YOUR GOAL:
In the entries below, the word "Letras" appears on some lines. Copy each of those lines.

::: AVAILABLE DATA :::

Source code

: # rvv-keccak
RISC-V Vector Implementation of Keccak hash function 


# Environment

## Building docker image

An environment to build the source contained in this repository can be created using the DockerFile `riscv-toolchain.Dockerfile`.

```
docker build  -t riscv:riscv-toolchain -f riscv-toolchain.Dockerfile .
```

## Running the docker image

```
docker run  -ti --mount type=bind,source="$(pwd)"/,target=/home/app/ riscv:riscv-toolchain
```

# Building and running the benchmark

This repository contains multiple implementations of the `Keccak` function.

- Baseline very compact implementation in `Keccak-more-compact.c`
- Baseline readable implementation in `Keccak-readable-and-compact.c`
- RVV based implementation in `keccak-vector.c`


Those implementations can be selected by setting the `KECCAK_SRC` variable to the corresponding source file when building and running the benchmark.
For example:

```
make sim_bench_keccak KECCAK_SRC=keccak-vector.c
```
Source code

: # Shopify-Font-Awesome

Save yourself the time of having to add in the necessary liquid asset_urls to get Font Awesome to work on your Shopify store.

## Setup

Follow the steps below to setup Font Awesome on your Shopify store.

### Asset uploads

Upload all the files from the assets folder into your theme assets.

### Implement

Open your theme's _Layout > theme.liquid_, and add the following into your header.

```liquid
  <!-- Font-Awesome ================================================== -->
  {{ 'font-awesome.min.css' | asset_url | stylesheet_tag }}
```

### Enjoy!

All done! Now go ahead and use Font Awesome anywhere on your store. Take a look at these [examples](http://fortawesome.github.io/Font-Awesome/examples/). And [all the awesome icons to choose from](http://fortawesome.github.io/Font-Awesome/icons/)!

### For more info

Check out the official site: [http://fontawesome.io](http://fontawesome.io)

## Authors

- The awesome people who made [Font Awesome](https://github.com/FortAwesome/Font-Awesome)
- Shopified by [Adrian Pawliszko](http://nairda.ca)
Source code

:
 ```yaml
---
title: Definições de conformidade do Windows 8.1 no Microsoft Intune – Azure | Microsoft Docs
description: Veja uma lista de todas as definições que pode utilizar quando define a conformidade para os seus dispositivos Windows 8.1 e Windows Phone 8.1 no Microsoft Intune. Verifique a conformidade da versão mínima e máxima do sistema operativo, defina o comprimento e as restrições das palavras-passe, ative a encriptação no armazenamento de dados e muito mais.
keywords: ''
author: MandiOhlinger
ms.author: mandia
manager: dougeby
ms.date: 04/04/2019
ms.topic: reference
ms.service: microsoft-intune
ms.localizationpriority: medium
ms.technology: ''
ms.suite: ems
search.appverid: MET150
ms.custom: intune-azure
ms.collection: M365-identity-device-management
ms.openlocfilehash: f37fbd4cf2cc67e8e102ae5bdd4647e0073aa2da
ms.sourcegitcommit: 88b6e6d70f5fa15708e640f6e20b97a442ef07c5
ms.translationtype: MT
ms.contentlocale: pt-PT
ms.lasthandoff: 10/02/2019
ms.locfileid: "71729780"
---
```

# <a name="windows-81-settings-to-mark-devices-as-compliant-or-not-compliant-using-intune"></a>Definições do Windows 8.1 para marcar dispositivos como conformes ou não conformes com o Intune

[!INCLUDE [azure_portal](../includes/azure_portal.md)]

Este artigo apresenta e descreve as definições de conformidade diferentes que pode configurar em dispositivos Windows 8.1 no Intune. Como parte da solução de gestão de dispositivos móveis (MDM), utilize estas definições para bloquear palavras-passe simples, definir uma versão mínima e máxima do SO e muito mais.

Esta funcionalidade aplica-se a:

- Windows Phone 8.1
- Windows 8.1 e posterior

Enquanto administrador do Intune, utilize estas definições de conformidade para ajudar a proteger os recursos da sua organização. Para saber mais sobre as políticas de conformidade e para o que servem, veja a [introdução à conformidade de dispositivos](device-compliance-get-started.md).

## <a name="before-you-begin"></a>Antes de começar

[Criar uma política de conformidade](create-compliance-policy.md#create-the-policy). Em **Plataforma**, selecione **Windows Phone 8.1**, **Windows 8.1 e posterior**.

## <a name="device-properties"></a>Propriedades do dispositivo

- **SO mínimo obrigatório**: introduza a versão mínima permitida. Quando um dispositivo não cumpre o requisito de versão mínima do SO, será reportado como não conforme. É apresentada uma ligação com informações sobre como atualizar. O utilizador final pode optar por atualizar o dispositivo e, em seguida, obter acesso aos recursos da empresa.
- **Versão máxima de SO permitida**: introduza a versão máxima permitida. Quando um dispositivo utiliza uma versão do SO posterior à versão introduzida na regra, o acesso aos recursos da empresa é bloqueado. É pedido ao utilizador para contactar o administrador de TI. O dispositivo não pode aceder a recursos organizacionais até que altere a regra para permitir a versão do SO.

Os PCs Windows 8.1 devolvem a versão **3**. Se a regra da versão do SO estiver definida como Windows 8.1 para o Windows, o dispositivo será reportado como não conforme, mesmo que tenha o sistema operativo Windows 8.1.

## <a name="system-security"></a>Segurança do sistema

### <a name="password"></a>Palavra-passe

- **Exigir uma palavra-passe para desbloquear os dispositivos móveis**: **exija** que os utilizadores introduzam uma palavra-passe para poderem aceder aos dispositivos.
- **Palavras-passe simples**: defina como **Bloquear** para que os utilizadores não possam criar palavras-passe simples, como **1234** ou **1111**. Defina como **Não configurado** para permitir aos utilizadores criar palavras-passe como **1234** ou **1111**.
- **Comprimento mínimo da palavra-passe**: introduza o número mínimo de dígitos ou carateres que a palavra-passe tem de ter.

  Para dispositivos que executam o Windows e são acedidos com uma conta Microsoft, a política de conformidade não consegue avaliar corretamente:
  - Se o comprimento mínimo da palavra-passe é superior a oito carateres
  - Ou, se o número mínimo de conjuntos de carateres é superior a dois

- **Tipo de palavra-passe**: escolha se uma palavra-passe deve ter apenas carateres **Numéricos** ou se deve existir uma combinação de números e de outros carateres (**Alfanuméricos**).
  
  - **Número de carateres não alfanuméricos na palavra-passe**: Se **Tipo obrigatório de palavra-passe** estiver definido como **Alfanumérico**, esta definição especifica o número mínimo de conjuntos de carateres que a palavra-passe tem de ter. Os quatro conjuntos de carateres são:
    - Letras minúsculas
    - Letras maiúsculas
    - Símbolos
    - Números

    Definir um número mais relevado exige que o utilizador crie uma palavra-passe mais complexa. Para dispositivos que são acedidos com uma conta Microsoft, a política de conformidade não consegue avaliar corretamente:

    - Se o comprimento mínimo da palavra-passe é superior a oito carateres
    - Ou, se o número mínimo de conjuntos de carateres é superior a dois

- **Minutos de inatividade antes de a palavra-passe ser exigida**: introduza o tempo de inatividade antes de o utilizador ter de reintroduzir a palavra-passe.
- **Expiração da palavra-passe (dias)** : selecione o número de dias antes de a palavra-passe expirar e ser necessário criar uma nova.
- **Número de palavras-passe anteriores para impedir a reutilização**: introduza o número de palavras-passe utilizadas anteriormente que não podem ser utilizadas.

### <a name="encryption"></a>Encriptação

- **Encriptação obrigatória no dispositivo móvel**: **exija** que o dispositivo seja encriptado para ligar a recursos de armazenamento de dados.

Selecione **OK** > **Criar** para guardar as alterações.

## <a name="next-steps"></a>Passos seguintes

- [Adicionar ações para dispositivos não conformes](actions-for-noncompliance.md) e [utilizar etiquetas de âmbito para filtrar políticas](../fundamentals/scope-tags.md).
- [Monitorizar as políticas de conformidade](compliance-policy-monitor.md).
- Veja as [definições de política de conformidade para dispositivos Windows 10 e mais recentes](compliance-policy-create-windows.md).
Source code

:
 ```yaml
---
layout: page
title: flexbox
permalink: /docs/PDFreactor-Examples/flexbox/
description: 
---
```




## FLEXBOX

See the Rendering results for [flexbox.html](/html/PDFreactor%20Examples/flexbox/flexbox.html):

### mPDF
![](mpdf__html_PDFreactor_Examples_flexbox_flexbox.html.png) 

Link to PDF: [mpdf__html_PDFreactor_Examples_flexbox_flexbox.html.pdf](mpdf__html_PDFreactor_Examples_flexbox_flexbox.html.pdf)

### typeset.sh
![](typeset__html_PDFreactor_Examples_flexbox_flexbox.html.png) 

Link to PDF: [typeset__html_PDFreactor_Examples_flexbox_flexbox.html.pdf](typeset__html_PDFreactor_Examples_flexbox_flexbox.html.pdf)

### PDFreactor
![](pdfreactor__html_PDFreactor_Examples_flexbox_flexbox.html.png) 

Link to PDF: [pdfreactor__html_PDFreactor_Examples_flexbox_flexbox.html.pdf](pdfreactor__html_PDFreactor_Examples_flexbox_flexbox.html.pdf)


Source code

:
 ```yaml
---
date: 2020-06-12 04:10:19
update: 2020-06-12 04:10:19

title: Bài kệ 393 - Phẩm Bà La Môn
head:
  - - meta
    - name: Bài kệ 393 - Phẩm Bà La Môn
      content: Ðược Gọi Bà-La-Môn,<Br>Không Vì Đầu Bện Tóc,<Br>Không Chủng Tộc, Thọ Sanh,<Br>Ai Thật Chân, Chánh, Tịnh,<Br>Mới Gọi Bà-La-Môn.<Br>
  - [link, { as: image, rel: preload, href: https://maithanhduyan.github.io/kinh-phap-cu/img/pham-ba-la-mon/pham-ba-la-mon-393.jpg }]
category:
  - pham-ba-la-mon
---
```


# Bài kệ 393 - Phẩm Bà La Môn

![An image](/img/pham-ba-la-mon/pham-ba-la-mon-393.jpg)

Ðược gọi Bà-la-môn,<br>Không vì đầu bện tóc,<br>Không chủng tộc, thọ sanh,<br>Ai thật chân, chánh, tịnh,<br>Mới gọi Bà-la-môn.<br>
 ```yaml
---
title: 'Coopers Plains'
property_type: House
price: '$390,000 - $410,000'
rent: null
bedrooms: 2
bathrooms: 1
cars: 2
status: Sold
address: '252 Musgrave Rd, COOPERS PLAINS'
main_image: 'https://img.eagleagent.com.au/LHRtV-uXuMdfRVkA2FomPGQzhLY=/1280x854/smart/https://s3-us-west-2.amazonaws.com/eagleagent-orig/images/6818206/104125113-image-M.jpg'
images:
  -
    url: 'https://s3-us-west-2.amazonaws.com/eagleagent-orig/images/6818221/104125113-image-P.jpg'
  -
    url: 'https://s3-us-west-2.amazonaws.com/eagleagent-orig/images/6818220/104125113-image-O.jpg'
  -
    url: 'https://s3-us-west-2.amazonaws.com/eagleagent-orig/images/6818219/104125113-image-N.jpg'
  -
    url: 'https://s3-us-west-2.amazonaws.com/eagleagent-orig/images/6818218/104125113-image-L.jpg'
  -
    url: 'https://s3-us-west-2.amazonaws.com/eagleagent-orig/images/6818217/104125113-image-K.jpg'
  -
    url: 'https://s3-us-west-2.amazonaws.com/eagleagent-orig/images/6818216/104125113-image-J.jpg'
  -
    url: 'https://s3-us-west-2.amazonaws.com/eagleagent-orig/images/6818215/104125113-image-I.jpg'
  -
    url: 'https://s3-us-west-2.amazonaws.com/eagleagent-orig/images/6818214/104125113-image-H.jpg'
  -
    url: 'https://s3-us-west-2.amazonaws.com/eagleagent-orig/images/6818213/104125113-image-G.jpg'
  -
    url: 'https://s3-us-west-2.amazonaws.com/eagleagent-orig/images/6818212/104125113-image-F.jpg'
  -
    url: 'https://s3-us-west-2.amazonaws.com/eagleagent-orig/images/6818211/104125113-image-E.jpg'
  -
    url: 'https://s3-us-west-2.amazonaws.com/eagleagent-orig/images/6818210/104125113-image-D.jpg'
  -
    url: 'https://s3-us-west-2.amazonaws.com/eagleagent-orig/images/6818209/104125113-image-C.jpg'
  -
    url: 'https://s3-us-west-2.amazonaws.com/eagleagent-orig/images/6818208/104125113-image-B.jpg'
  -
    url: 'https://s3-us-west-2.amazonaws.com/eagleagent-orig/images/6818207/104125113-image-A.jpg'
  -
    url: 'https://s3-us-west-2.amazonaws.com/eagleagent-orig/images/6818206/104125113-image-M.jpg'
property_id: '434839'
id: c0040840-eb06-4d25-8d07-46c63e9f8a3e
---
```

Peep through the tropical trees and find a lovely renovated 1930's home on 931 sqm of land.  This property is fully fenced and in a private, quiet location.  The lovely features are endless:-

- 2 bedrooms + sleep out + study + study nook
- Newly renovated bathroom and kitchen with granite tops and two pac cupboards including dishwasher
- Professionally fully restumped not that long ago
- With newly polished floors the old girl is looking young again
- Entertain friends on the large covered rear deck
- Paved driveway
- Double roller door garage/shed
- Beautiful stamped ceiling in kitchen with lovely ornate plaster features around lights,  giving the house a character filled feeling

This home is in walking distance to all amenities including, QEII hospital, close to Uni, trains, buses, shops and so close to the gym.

:::

OUTPUT:
    - Letras minúsculas
    - Letras maiúsculas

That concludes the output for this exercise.